2.
hayatta her sonun aslında yeni bir başlangıç olduğu ve bu yüzden de kimsenin vazgeçilmez olmadığı gerçeği. hayat bilmem kaç yaşından sonra başlar, o zamana kadar bir şeyleri yaptın yaptın derler ya bu aslında koca bir yalan. hayat siz bir şeylerin gerçekten farkına vardıktan sonra başlıyor, yaş falan hikaye. yaşanacak her neyse zamanı geldiğinde yaşanıyor, ondan önceki yaşadıklarınız da filmin fragmanı niteliğinde oluyor sadece. asıl film daha yeni başlıyor çünkü.
3.
"Kalbinin sesini dinle" zırvalarının insanı çıkmazdan başka bir şeye sürüklemediğini fark etmek. Zaten ne hikmetse o kalp işin sonunda seni ya en üzecek, ya en yıpratacak olana yönlendiriyor artık zoru neyse. Ne zaman ki aklının, mantığının sesini dinlemeye başlıyorsun o zaman dirliği, huzuru buluyorsun.
4.
Her bitişin bir başlangıç olmadığı. Her bitiş bir bitiştir
5.
herkesin hayatında alabilceğin yer farklı, kimse aynı değil. ve her şey birer öncelik meselesi. insanların seni değil de onu tercih etmesi, öncelik meselesi. ve kimse hayatında kalıcı değil, en azından çoğu geldi ve gidecek. bu seni üzmesin. herkes nasıl hayatına bakıyorsa senin de yapman gereken bu, insanoğlu çabuk alışıyor her şeye. doğamızda var.
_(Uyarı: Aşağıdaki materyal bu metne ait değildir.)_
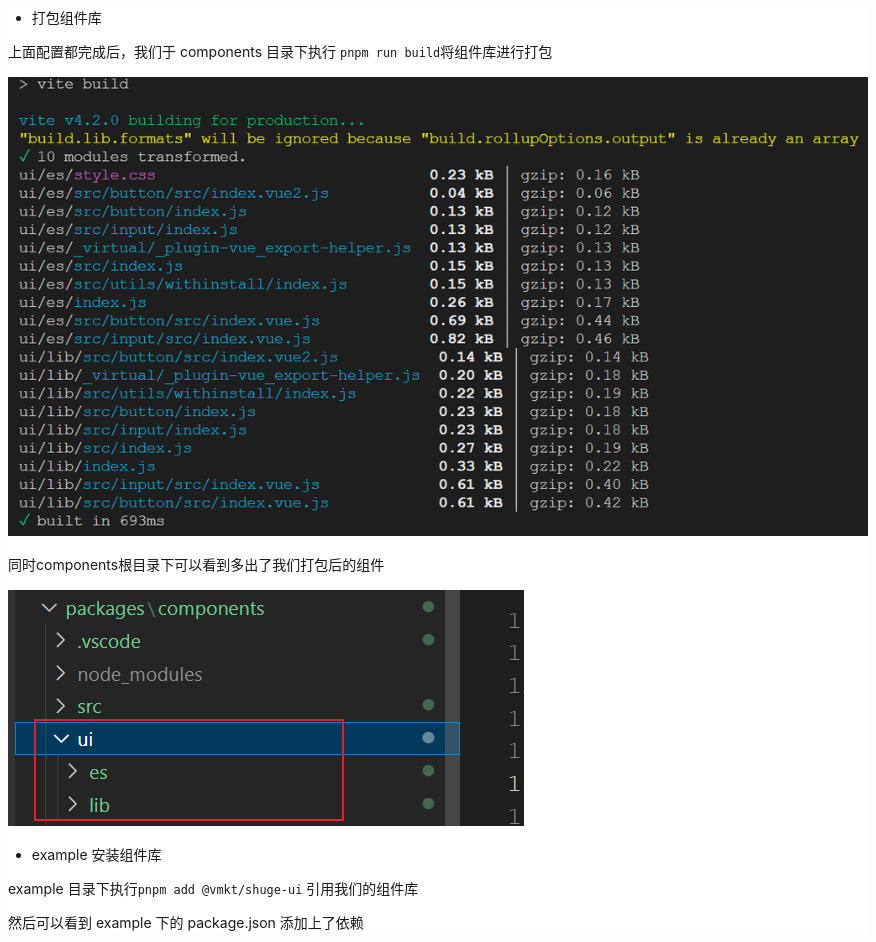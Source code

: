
 ```json
```
- 打包组件库

上面配置都完成后，我们于 components 目录下执行 ```pnpm run build```将组件库进行打包

![](./img/pnpm-build.png)

同时components根目录下可以看到多出了我们打包后的组件

![](./img/pnpm-ui.png)

- example 安装组件库

example 目录下执行```pnpm add @vmkt/shuge-ui``` 引用我们的组件库 

然后可以看到 example 下的 package.json 添加上了依赖
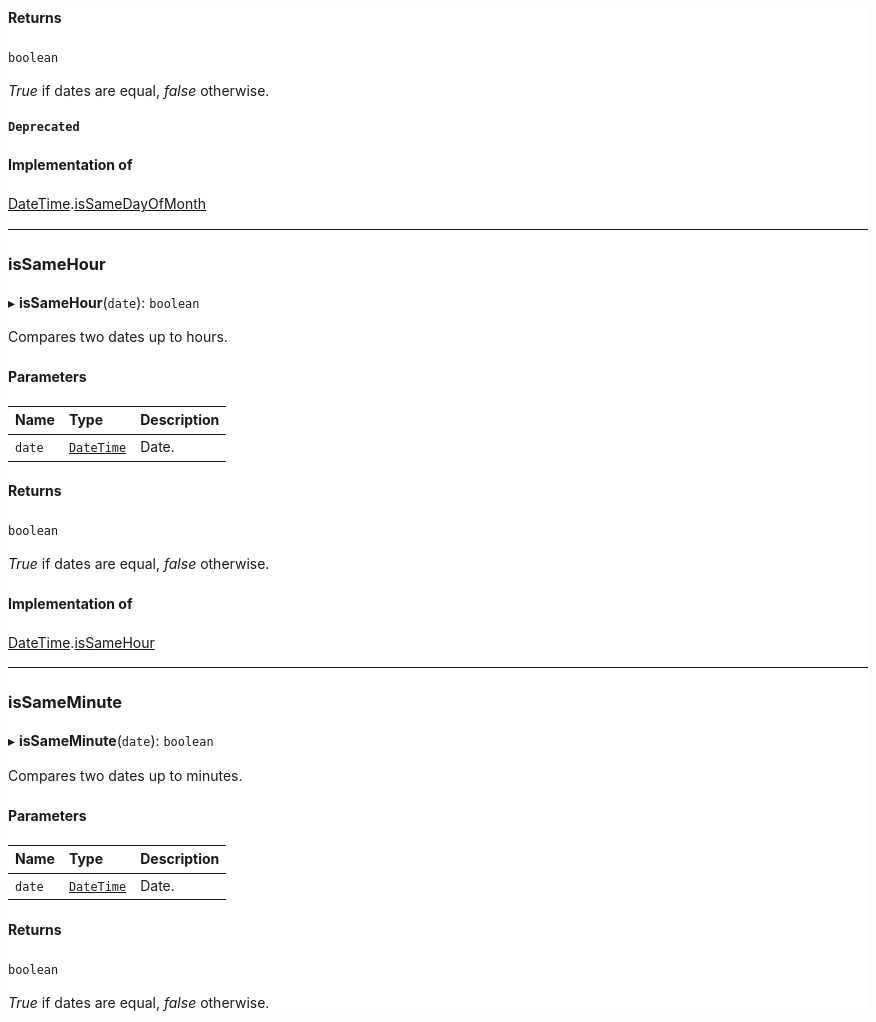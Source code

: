 #### Returns

`boolean`

_True_ if dates are equal, _false_ otherwise.

**`Deprecated`**

#### Implementation of

[DateTime](../interfaces/facades_datetime.datetime.DateTime.md).[isSameDayOfMonth](../interfaces/facades_datetime.datetime.DateTime.md#issamedayofmonth)

___

### isSameHour

▸ **isSameHour**(`date`): `boolean`

Compares two dates up to hours.

#### Parameters

| Name | Type | Description |
| :------ | :------ | :------ |
| `date` | [`DateTime`](../interfaces/facades_datetime.datetime.DateTime.md) | Date. |

#### Returns

`boolean`

_True_ if dates are equal, _false_ otherwise.

#### Implementation of

[DateTime](../interfaces/facades_datetime.datetime.DateTime.md).[isSameHour](../interfaces/facades_datetime.datetime.DateTime.md#issamehour)

___

### isSameMinute

▸ **isSameMinute**(`date`): `boolean`

Compares two dates up to minutes.

#### Parameters

| Name | Type | Description |
| :------ | :------ | :------ |
| `date` | [`DateTime`](../interfaces/facades_datetime.datetime.DateTime.md) | Date. |

#### Returns

`boolean`

_True_ if dates are equal, _false_ otherwise.
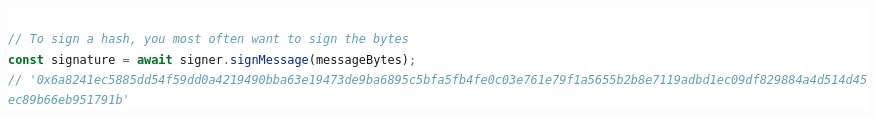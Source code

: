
 ```typescript

// To sign a hash, you most often want to sign the bytes
const signature = await signer.signMessage(messageBytes);
// '0x6a8241ec5885dd54f59dd0a4219490bba63e19473de9ba6895c5bfa5fb4fe0c03e761e79f1a5655b2b8e7119adbd1ec09df829884a4d514d45ec89b66eb951791b'
```
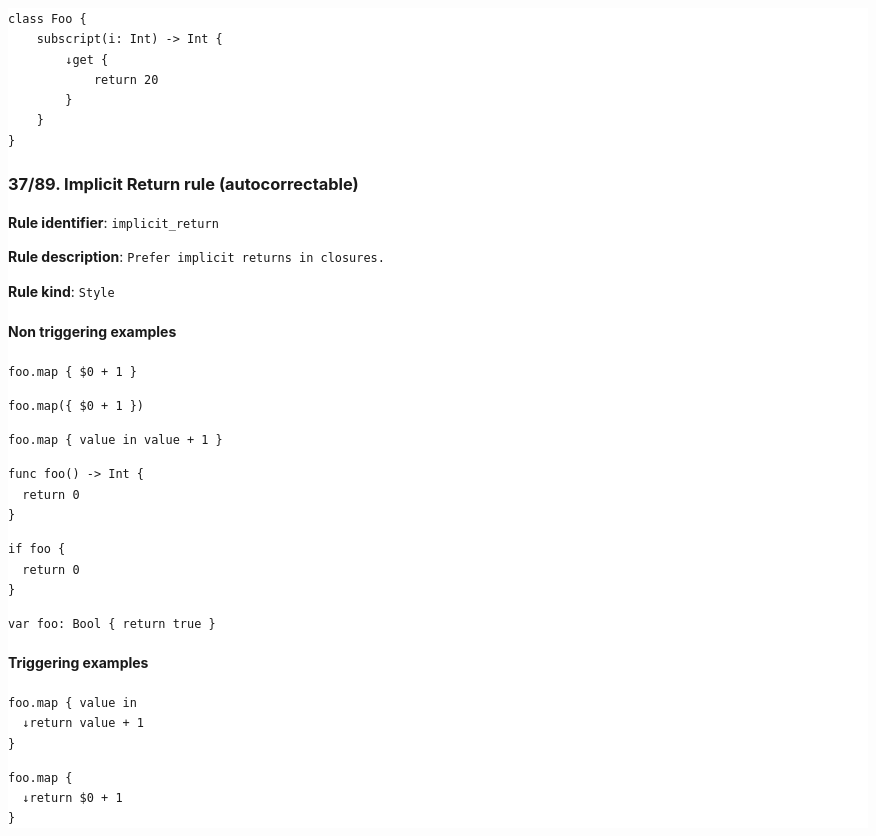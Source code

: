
```
class Foo {
    subscript(i: Int) -> Int {
        ↓get {
            return 20
        }
    }
}
```




### <a name="implicit_return"/>37/89. Implicit Return rule (autocorrectable)
**Rule identifier**: `implicit_return`

**Rule description**: `Prefer implicit returns in closures.`

**Rule kind**: `Style`

#### Non triggering examples
```
foo.map { $0 + 1 }
```

```
foo.map({ $0 + 1 })
```

```
foo.map { value in value + 1 }
```

```
func foo() -> Int {
  return 0
}
```

```
if foo {
  return 0
}
```

```
var foo: Bool { return true }
```

#### Triggering examples
```
foo.map { value in
  ↓return value + 1
}
```

```
foo.map {
  ↓return $0 + 1
}
```
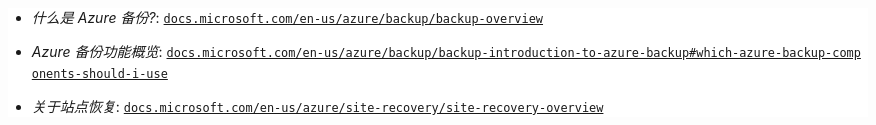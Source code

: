 +   *什么是 Azure 备份?*: [`docs.microsoft.com/en-us/azure/backup/backup-overview`](https://docs.microsoft.com/en-us/azure/backup/backup-overview)

+   *Azure 备份功能概览*: [`docs.microsoft.com/en-us/azure/backup/backup-introduction-to-azure-backup#which-azure-backup-components-should-i-use`](https://docs.microsoft.com/en-us/azure/backup/backup-introduction-to-azure-backup#which-azure-backup-components-should-i-use)

+   *关于站点恢复*: [`docs.microsoft.com/en-us/azure/site-recovery/site-recovery-overview`](https://docs.microsoft.com/en-us/azure/site-recovery/site-recovery-overview)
son olarak, insanlara doğruyu söyleyin. gevelemeyin. belki düzelir umuduyla bakmayın, düzelmiyor. zoraki ilişkilerinizi, arkadaşlıklarınızı ve zoraki herhangi bir ilişkinizi boşuna yürütmeye çalışmayın. size de karşıdakine de yazık, onlara doğruyu söyleyin. insanlar doğruyu duymak istiyor. acıtsa da acıtmasa da.
6.
bu hayata nasıl geliyorsak hayatı da böyle sürdürüyoruz, yalnız. yapayalnızız, ne kadar çabuk kabullenirsek bu gerçeği hayat o kadar kolaylaşıyor.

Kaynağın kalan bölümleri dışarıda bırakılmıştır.